Utilizzare la mail correttamente

Purtroppo la disattenzione, la fretta e l’ingenuità, portano a cascare nei tranelli di malintenzionati o ad attivare virus.

Per proteggersi, almeno in parte è possibile seguire alcune semplici regole base di sicurezza per tenersi al sicuro dalle Email pericolose, con un po’ di prudenza proviamo ad allontanare il più possibile il pericolo di essere colpiti.

UTILIZZARE ACCOUNT DI POSTA DIVERSI

Avere due account di posta è molto utile se si gestiscono bene

L’account di posta elettronica è ormai indispensabile e praticamente tutti ne abbiamo almeno uno. ma li usiamo correttamente?

Se utilizziamo un’unica mail per tutti gli account, di Facebook, le registrazioni a siti web, alle newsletter, i messaggi privati ecc. ci troveremo una mail molto esposta rischi, in oltre aver un unico calderone aumenta anche il rischio di perdere tutto.

L’ideale è avere almeno un indirizzo di posta da usare solo per le cose importanti come le comunicazioni di lavoro e/o account bancari, Carta di Credito, paypall… mentre, per tutto il resto, usarne un’altra separata. Avere account di posta elettronica separati ci aiuta a mantenere un certo livello di sicurezza e diventa anche più comodo distinguere le mail importanti (che staranno in una casella di posta dedicata) da tutto il resto e per poter utilizzare in tranquillità la casella Email secondaria.

LA PASSWORD SICURA

la creazione di una password sicura non è difficile, il difficile è ricordarsele tutte!

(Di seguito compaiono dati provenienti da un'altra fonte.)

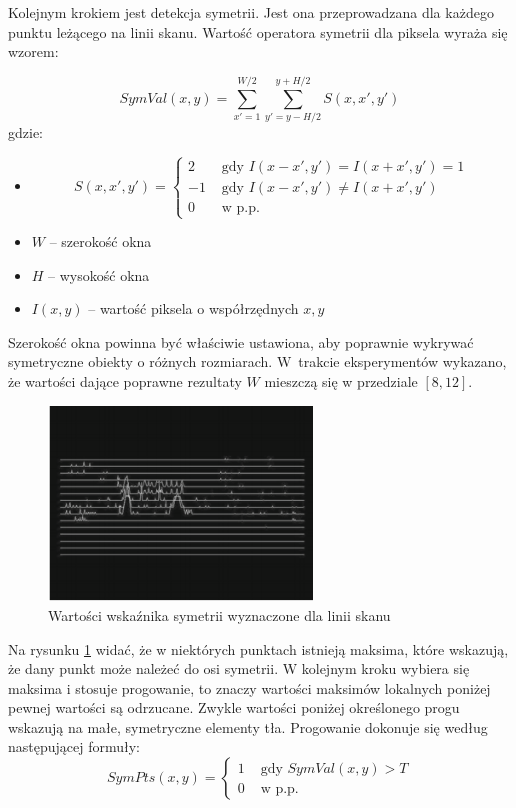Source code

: Kolejnym krokiem jest detekcja symetrii. 
Jest ona przeprowadzana dla każdego punktu leżącego na linii skanu.
Wartość operatora symetrii dla piksela wyraża się wzorem:

\begin{equation}
\label{eq:sym_detect}
SymVal(x,y)=\sum_{x'=1}^{W/2}\sum_{y'=y-H/2}^{y+H/2}S(x, x', y')
\end{equation}
gdzie:
\begin{itemize}
\item
\begin{equation}
S(x,x',y')=\begin{cases}
2 & \text{ gdy } I(x-x',y')=I(x+x',y')=1 \\ 
-1 & \text{ gdy } I(x-x',y')\neq I(x+x',y') \\ 
0 & \text{ w p.p. }
\end{cases}
\end{equation}
\item $W$ -- szerokość okna
\item $H$ -- wysokość okna
\item $I(x,y)$ -- wartość piksela o współrzędnych $x,y$
\end{itemize}

Szerokość okna powinna być właściwie ustawiona, aby poprawnie wykrywać symetryczne obiekty o różnych rozmiarach. 
W~trakcie eksperymentów wykazano, że wartości dające poprawne rezultaty $W$ mieszczą się w przedziale $[8,12]$. %

\begin{figure}
  \centering
  \includegraphics[width=7cm]{img/tl_peaks.png}
  \caption{Wartości wskaźnika symetrii wyznaczone dla linii skanu\cite{T1}}
  \label{fig:car_scan_lines}
\end{figure}

Na rysunku \ref{fig:car_scan_lines} widać, że w niektórych punktach istnieją maksima, które wskazują, że dany punkt może należeć do osi symetrii. 
W kolejnym kroku wybiera się maksima i stosuje progowanie, to znaczy wartości maksimów lokalnych poniżej pewnej wartości są odrzucane. %
Zwykle wartości poniżej określonego progu wskazują na małe, symetryczne elementy tła. 
Progowanie dokonuje się według następującej formuły:
\begin{equation}
SymPts(x,y)=\begin{cases}
1 & \text{ gdy } SymVal(x,y)>T\\ 
0 & \text{ w p.p.}
\end{cases}
\end{equation}

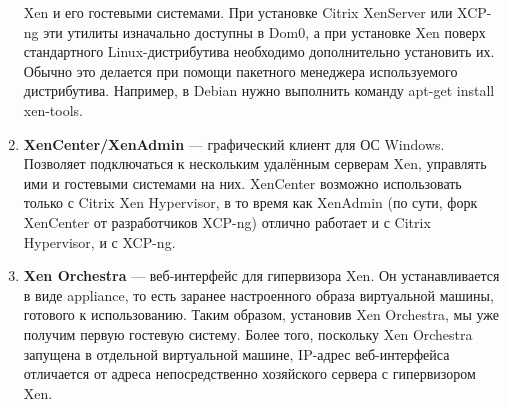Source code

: \documentclass[14pt, a4paper]{article}
\begin{document}
\begin{enumerate}
    Xen и его гостевыми системами. При установке Citrix XenServer или XCP-ng эти утилиты
    изначально доступны в Dom0, а при установке Xen поверх стандартного Linux-дистрибутива
    необходимо дополнительно установить их. Обычно это делается при помощи пакетного
    менеджера используемого дистрибутива. Например, в Debian нужно выполнить команду
    \colorbox{backcolour}{apt-get install xen-tools}.
    \item \textbf{XenCenter/XenAdmin} — графический клиент для ОС Windows. Позволяет подключаться к
    нескольким удалённым серверам Xen, управлять ими и гостевыми системами на них.
    XenCenter возможно использовать только с Citrix Xen Hypervisor, в то время как XenAdmin (по
    сути, форк XenCenter от разработчиков XCP-ng) отлично работает и с Citrix Hypervisor, и с
    XCP-ng.
    \begin{figure}[h]%
        \centering
        \label{2.3} %
    \end{figure}
    \item \textbf{Xen Orchestra} — веб-интерфейс для гипервизора Xen. Он устанавливается в виде appliance,
    то есть заранее настроенного образа виртуальной машины, готового к использованию. Таким
    образом, установив Xen Orchestra, мы уже получим первую гостевую систему. Более того,
    поскольку Xen Orchestra запущена в отдельной виртуальной машине, IP-адрес
    веб-интерфейса отличается от адреса непосредственно хозяйского сервера с гипервизором
    Xen.
    \begin{figure}[h]%
        \centering

\end{figure}
\end{enumerate}
\end{document}
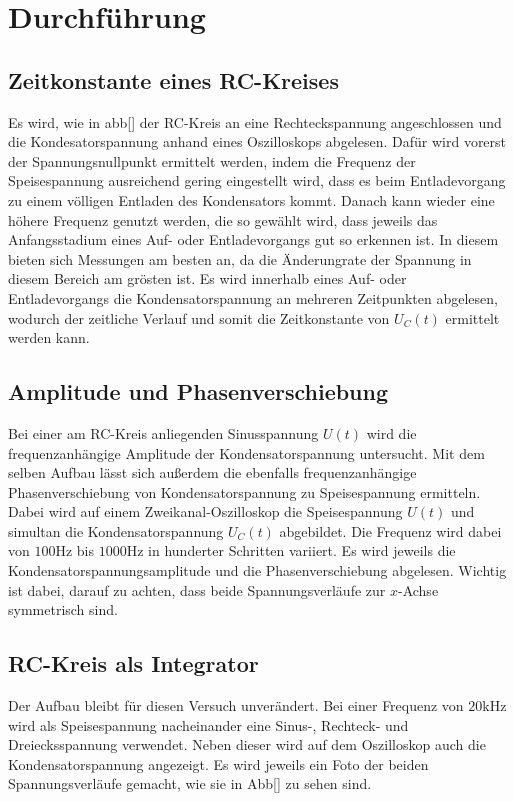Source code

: \section{Durchführung}
\label{sec:Durchführung}

\subsection{Zeitkonstante eines RC-Kreises}
Es wird, wie in abb[] der RC-Kreis an eine Rechteckspannung angeschlossen und die Kondesatorspannung 
anhand eines Oszilloskops abgelesen. Dafür wird vorerst der Spannungsnullpunkt ermittelt werden, indem die Frequenz der 
Speisespannung ausreichend gering eingestellt wird, dass es beim Entladevorgang zu einem völligen Entladen des Kondensators kommt. 
Danach kann wieder eine höhere Frequenz genutzt werden, die so gewählt wird, dass jeweils das Anfangsstadium eines Auf- oder 
Entladevorgangs gut so erkennen ist. In diesem bieten sich Messungen am besten an, da die Änderungrate der Spannung in diesem 
Bereich am grösten ist.
Es wird innerhalb eines Auf- oder Entladevorgangs die Kondensatorspannung an mehreren Zeitpunkten abgelesen, wodurch der zeitliche 
Verlauf und somit die Zeitkonstante von $U_C (t)$ ermittelt werden kann.

\subsection{Amplitude und Phasenverschiebung}
Bei einer am RC-Kreis anliegenden Sinusspannung $U(t)$ wird die frequenzanhängige Amplitude der Kondensatorspannung untersucht.
Mit dem selben Aufbau lässt sich außerdem die ebenfalls frequenzanhängige
Phasenverschiebung von Kondensatorspannung zu Speisespannung ermitteln.
Dabei wird auf einem Zweikanal-Oszilloskop die Speisespannung $U(t)$ und simultan die Kondensatorspannung $U_C (t)$ abgebildet.
Die Frequenz wird dabei von $100\si{\hertz}$ bis $1000\si{\hertz}$ in hunderter Schritten variiert. Es wird jeweils die 
Kondensatorspannungsamplitude und die Phasenverschiebung abgelesen. Wichtig ist dabei, darauf zu achten, dass beide Spannungsverläufe
zur $x$-Achse symmetrisch sind. 

\subsection{RC-Kreis als Integrator}
Der Aufbau bleibt für diesen Versuch unverändert.
Bei einer Frequenz von $20\si{\kilo\hertz}$ wird als Speisespannung nacheinander eine Sinus-, Rechteck- und Dreiecksspannung
verwendet. Neben dieser wird auf dem Oszilloskop auch die Kondensatorspannung angezeigt. Es wird jeweils ein Foto der beiden 
Spannungsverläufe gemacht, wie sie in Abb[] zu sehen sind. 

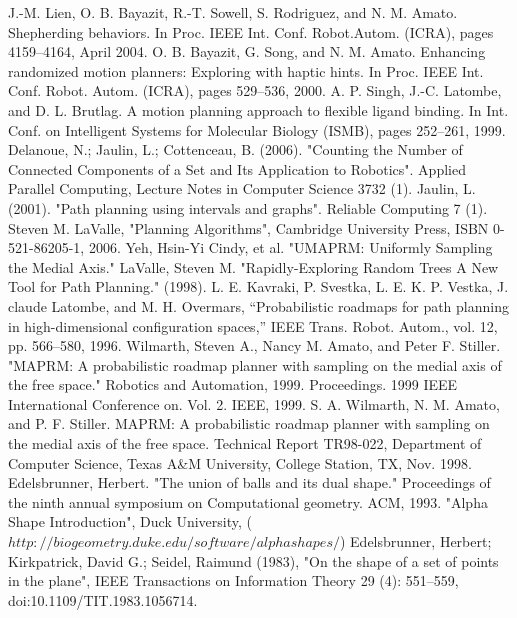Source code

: \documentclass[11pt]{article}
\begin{document}

\begin{thebibliography}{1}
   J.-M. Lien, O. B. Bayazit, R.-T. Sowell, S. Rodriguez, and N. M. Amato. Shepherding behaviors. In Proc. IEEE Int. Conf. Robot.Autom. (ICRA), pages 4159–4164, April 2004.
   O. B. Bayazit, G. Song, and N. M. Amato. Enhancing randomized motion planners: Exploring with haptic hints. In Proc. IEEE Int. Conf. Robot. Autom. (ICRA), pages 529–536, 2000.
   A. P. Singh, J.-C. Latombe, and D. L. Brutlag. A motion planning approach to flexible ligand binding. In Int. Conf. on Intelligent Systems for Molecular Biology (ISMB), pages 252–261, 1999.
   Delanoue, N.; Jaulin, L.; Cottenceau, B. (2006). "Counting the Number of Connected Components of a Set and Its Application to Robotics". Applied Parallel Computing, Lecture Notes in Computer Science 3732 (1).
   Jaulin, L. (2001). "Path planning using intervals and graphs". Reliable Computing 7 (1).  
   Steven M. LaValle, "Planning Algorithms", Cambridge University Press, ISBN 0-521-86205-1, 2006.
   Yeh, Hsin-Yi Cindy, et al. "UMAPRM: Uniformly Sampling the Medial Axis."
   LaValle, Steven M. "Rapidly-Exploring Random Trees A New Tool for Path Planning." (1998).
   L. E. Kavraki, P. Svestka, L. E. K. P. Vestka, J. claude Latombe, and M. H. Overmars, “Probabilistic roadmaps for path planning in high-dimensional configuration spaces,” IEEE Trans. Robot. Autom., vol. 12, pp. 566–580, 1996.
   Wilmarth, Steven A., Nancy M. Amato, and Peter F. Stiller. "MAPRM: A probabilistic roadmap planner with sampling on the medial axis of the free space." Robotics and Automation, 1999. Proceedings. 1999 IEEE International Conference on. Vol. 2. IEEE, 1999.
   S. A. Wilmarth, N. M. Amato, and P. F. Stiller. MAPRM: A probabilistic roadmap planner with sampling on the medial axis of the free space. Technical Report TR98-022, Department of Computer Science, Texas A\&M University, College Station, TX, Nov. 1998.
   Edelsbrunner, Herbert. "The union of balls and its dual shape." Proceedings of the ninth annual symposium on Computational geometry. ACM, 1993.
   "Alpha Shape Introduction", Duck University, ($http://biogeometry.duke.edu/software/alphashapes/$)
   Edelsbrunner, Herbert; Kirkpatrick, David G.; Seidel, Raimund (1983), "On the shape of a set of points in the plane", IEEE Transactions on Information Theory 29 (4): 551–559, doi:10.1109/TIT.1983.1056714.

\end{thebibliography}
\end{document}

ci sono servizi on-line per creare password casuali come RoboForm o Dashlane, software free per uso privato e a pagamento per utilizzo business, oppure si può utilizzare una frase di un libro, di un detto o di una canzone e modificarla in modo da poterla ricordare più facilmente.

Esempio:

“Sono nato piangendo mentre tutti ridevano e morirò ridendo quando tutti piangeranno.”

Jim Morrison

da questa frase possiamo, ad esempio, prendere lettere alternate, una lettera si e una no, solo due parole oppure, come in questo caso, prendere tutte le prime lettere (Sono Nato Piangendo Mentre Tutti Ridevano E Morirò Ridendo Quando Tutti Piangeranno):

SNPMTREMRQTP

ma sarebbe ancora insufficiente, si possono sostituire alcune lettere con i numeri ( S=5, E=3, T=7, … ) come “L3GG3R3 3 5CR1V3R3 NUM3R1 4L P0570 D1 L3773R3” ed in fine aggiungere qualche simbolo

5NP-M7R3-MRQ7P

la password sicura inizia a crearsi, ma mancano ancora le lettere minuscole, possiamo quindi sostituirne alcune:

5nP-m7R3+mRQ7P

ecco creata una password sicura memorizza bile in quanto l’abbiamo creata con una logica riproducibile partendo da una frase che ci ricordiamo, ma quando cominciano ad essere tante anche la memoria e la logica, ad eccezione di qualcuno, non sono sufficienti per ricordare tutte le mail, in questo caso ci vengono in aiuto i gestori di password e qui ne abbiamo una vasta scelta: LastPass1PasswordDashlaneKaspersky, oppure il gratuito Keepass .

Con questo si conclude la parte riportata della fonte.